China's embodied-AI field is thick with "general robot brain" claims, and most lean on scaling teleoperated demonstration data. Fangqi's framing — that the real bottleneck is the split between a world model's physical grounding and a language model's semantic knowledge, not data volume — puts it alongside other groups chasing foundation-model-style generalization across robot bodies and tasks instead of single-purpose control policies. A Tsinghua-pedigreed team with an early listed-company pilot is a concrete, if early, data point for that framing; it doesn't settle whether transferable cross-embodiment skill libraries can outcompete brute-force data scaling.
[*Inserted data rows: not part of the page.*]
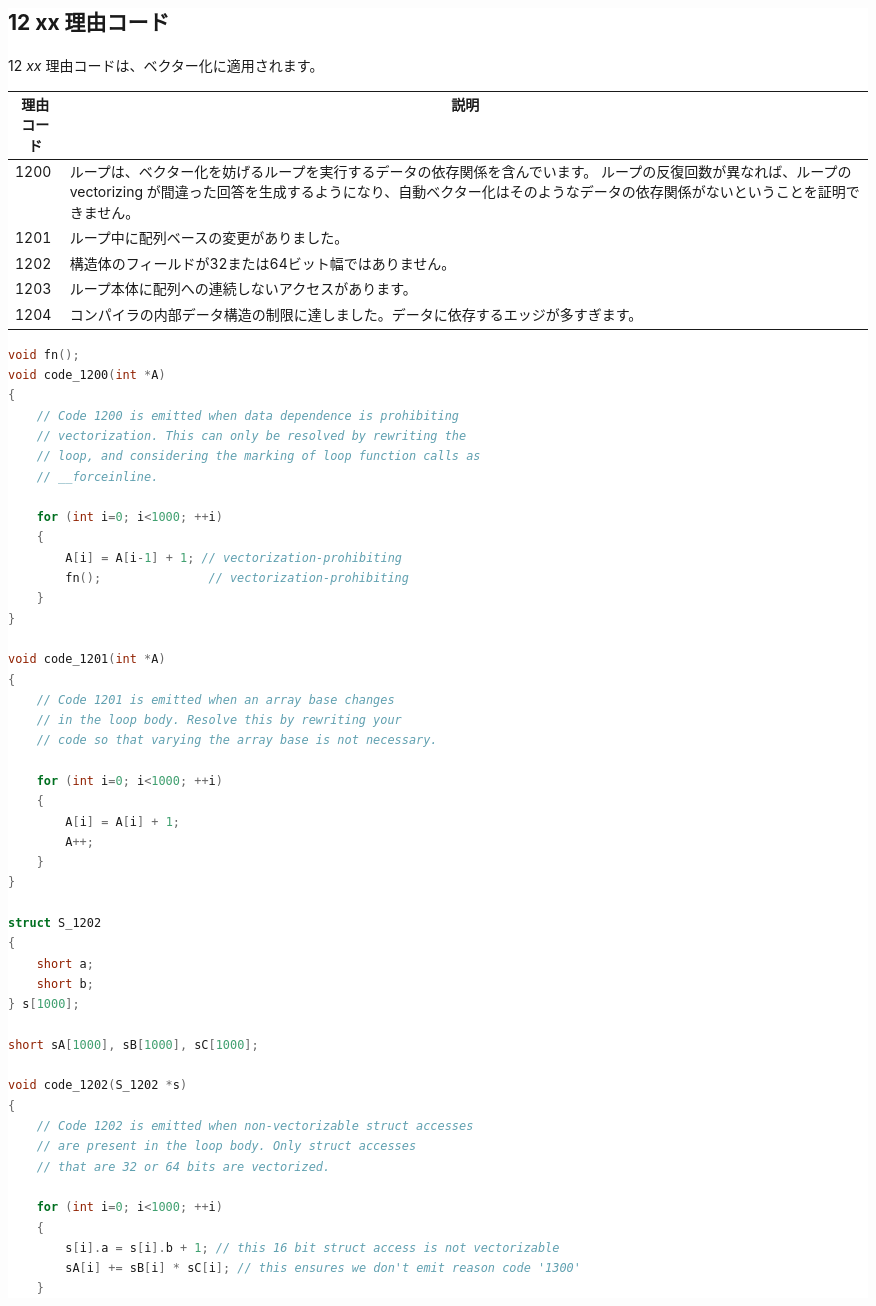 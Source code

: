 ## <a name="12xx-reason-codes"></a><a name="BKMK_ReasonCode120x"></a> 12 xx 理由コード

12 *xx* 理由コードは、ベクター化に適用されます。

| 理由コード | 説明 |
|--|--|
| 1200 | ループは、ベクター化を妨げるループを実行するデータの依存関係を含んでいます。 ループの反復回数が異なれば、ループの vectorizing が間違った回答を生成するようになり、自動ベクター化はそのようなデータの依存関係がないということを証明できません。 |
| 1201 | ループ中に配列ベースの変更がありました。 |
| 1202 | 構造体のフィールドが32または64ビット幅ではありません。 |
| 1203 | ループ本体に配列への連続しないアクセスがあります。 |
| 1204 | コンパイラの内部データ構造の制限に達しました。データに依存するエッジが多すぎます。 |

```cpp
void fn();
void code_1200(int *A)
{
    // Code 1200 is emitted when data dependence is prohibiting
    // vectorization. This can only be resolved by rewriting the
    // loop, and considering the marking of loop function calls as
    // __forceinline.

    for (int i=0; i<1000; ++i)
    {
        A[i] = A[i-1] + 1; // vectorization-prohibiting
        fn();               // vectorization-prohibiting
    }
}

void code_1201(int *A)
{
    // Code 1201 is emitted when an array base changes
    // in the loop body. Resolve this by rewriting your
    // code so that varying the array base is not necessary.

    for (int i=0; i<1000; ++i)
    {
        A[i] = A[i] + 1;
        A++;
    }
}

struct S_1202
{
    short a;
    short b;
} s[1000];

short sA[1000], sB[1000], sC[1000];

void code_1202(S_1202 *s)
{
    // Code 1202 is emitted when non-vectorizable struct accesses
    // are present in the loop body. Only struct accesses
    // that are 32 or 64 bits are vectorized.

    for (int i=0; i<1000; ++i)
    {
        s[i].a = s[i].b + 1; // this 16 bit struct access is not vectorizable
        sA[i] += sB[i] * sC[i]; // this ensures we don't emit reason code '1300'
    }
```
For investors, this is a bet on the software layer of embodied AI rather than hardware — Fangqi doesn't build robots, it licenses a learning-and-control stack meant to transfer across robot bodies, a platform play rather than a single-product one. For builders, the signal to watch is whether the Youibot cleaning pilot converts into a paid commercial deployment; that would be the first real test of whether a cross-embodiment skill library can be sold as infrastructure rather than stay a research demo.